Monday, November 14, 2011

Labels

Labels are on everything. They're on clothing, furniture, food packages, medicine, cars, and buildings. Just about everything we encounter has a label of some form. At one level labels are a good thing. They identify things for us. They tells us where we are or what we are buying or eating or wearing or the proficiency of the person performing surgery on our body. So, labels can be good.


Labels can also be bad, especially when it comes to labeling people. Sometimes labels can be added with little to no substantive reason. They exist because someone attached it and for whatever reason, it stuck. Consider the example in John 9:1-3 with Jesus' encounter with the blind man and his ensuing conversation with his disciples,  As he went along, he saw a man blind from birth. His disciples asked him, “Rabbi, who sinned, this man or his parents, that he was born blind?” "Neither this man nor his parents sinned,” said Jesus, “but this happened so that the works of God might be displayed in him." The disciples jumped to a wrong conclusion based upon wrong presupposition. They assumed the worst.

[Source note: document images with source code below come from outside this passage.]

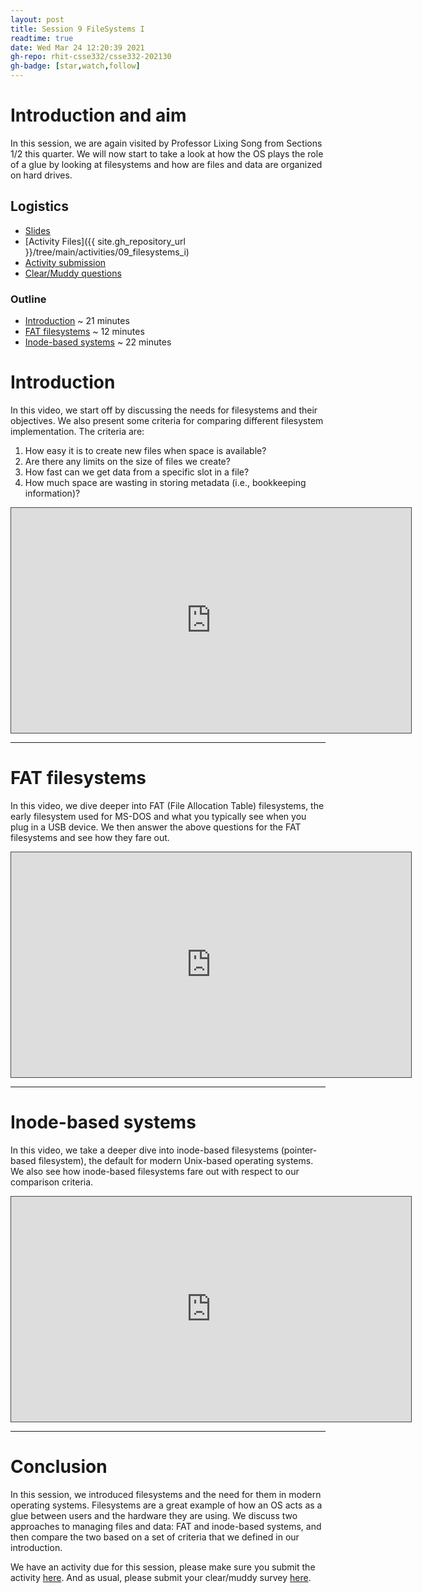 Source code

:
 ```yaml
---
layout: post
title: Session 9 FileSystems I
readtime: true
date: Wed Mar 24 12:20:39 2021
gh-repo: rhit-csse332/csse332-202130
gh-badge: [star,watch,follow]
---
```


# Introduction and aim
In this session, we are again visited by Professor Lixing Song from Sections 1/2 this quarter. We
will now start to take a look at how the OS plays the role of a glue by looking at filesystems and
how are files and data are organized on hard drives.

## Logistics
* [Slides](https://rosehulman-my.sharepoint.com/:p:/g/personal/noureddi_rose-hulman_edu/Ee0ubGqNnf1MhINAFuo-YJMBSGKh3JwRfp5zBWUkaUD-Kw?e=k7MWcx)
* [Activity Files]({{ site.gh_repository_url }}/tree/main/activities/09_filesystems_i)
* [Activity submission](https://moodle.rose-hulman.edu/mod/assign/view.php?id=2708139&forceview=1)
* [Clear/Muddy questions](https://moodle.rose-hulman.edu/mod/quiz/view.php?id=2769156&forceview=1)

### Outline
* [Introduction](#introduction) ~ 21 minutes
* [FAT filesystems](#fat-filesystems) ~ 12 minutes
* [Inode-based systems](#inode-based-systems) ~ 22 minutes

# Introduction
In this video, we start off by discussing the needs for filesystems and their objectives. We also
present some criteria for comparing different filesystem implementation. The criteria are:
1. How easy it is to create new files when space is available?
1. Are there any limits on the size of files we create?
1. How fast can we get data from a specific slot in a file?
1. How much space are wasting in storing metadata (i.e., bookkeeping information)?

<iframe src="https://rose-hulman.hosted.panopto.com/Panopto/Pages/Embed.aspx?id=d425c96e-a50a-4026-bd49-ac83012ad0cd&autoplay=false&offerviewer=true&showtitle=true&showbrand=false&start=0&interactivity=all" height="360" width="640" style="border: 1px solid #464646;" allowfullscreen allow="autoplay"></iframe>

---

# FAT filesystems
In this video, we dive deeper into FAT (File Allocation Table) filesystems, the early filesystem
used for MS-DOS and what you typically see when you plug in a USB device. We then answer the above
questions for the FAT filesystems and see how they fare out.

<iframe src="https://rose-hulman.hosted.panopto.com/Panopto/Pages/Embed.aspx?id=3a98da92-f177-44ca-a1b1-ac830135c4f3&autoplay=false&offerviewer=true&showtitle=true&showbrand=false&start=0&interactivity=all" height="360" width="640" style="border: 1px solid #464646;" allowfullscreen allow="autoplay"></iframe>

---

# Inode-based systems
In this video, we take a deeper dive into inode-based filesystems (pointer-based filesystem), the
default for modern Unix-based operating systems. We also see how inode-based filesystems fare out
with respect to our comparison criteria.

<iframe src="https://rose-hulman.hosted.panopto.com/Panopto/Pages/Embed.aspx?id=8c5c20a0-a60f-4c01-81d5-ac8301687222&autoplay=false&offerviewer=true&showtitle=true&showbrand=false&start=0&interactivity=all" height="360" width="640" style="border: 1px solid #464646;" allowfullscreen allow="autoplay"></iframe>

---

# Conclusion
In this session, we introduced filesystems and the need for them in modern operating systems.
Filesystems are a great example of how an OS acts as  a glue between users and the hardware they are
using. We discuss two approaches to managing files and data: FAT and inode-based systems, and then
compare the two based on a set of criteria that we defined in our introduction.

We have an activity due for this session, please make sure you submit the activity
[here](https://moodle.rose-hulman.edu/mod/assign/view.php?id=2708139&forceview=1). And as usual,
please submit your clear/muddy survey
[here](https://moodle.rose-hulman.edu/mod/quiz/view.php?id=2769156&forceview=1).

Some labels come as a result of truth, others come as a result of error. Paul instructs Timothy "Don’t let anyone look down on you because you are young, but set an example for the believers in speech, in conduct, in love, in faith and in purity." (1 Tim 4:12) In other words, "don't let someone label you incorrectly." Being a leader has side effects. One of the side effects of leading others, is that people will label you. Good or bad, like it or not, it will happen. You can't change the fact that others will label you. What you can change is how they label you.


How would someone label you? Is that label accurate? Is that a label you should embrace or reject? If it's not accurate or desired, what must you do to change it?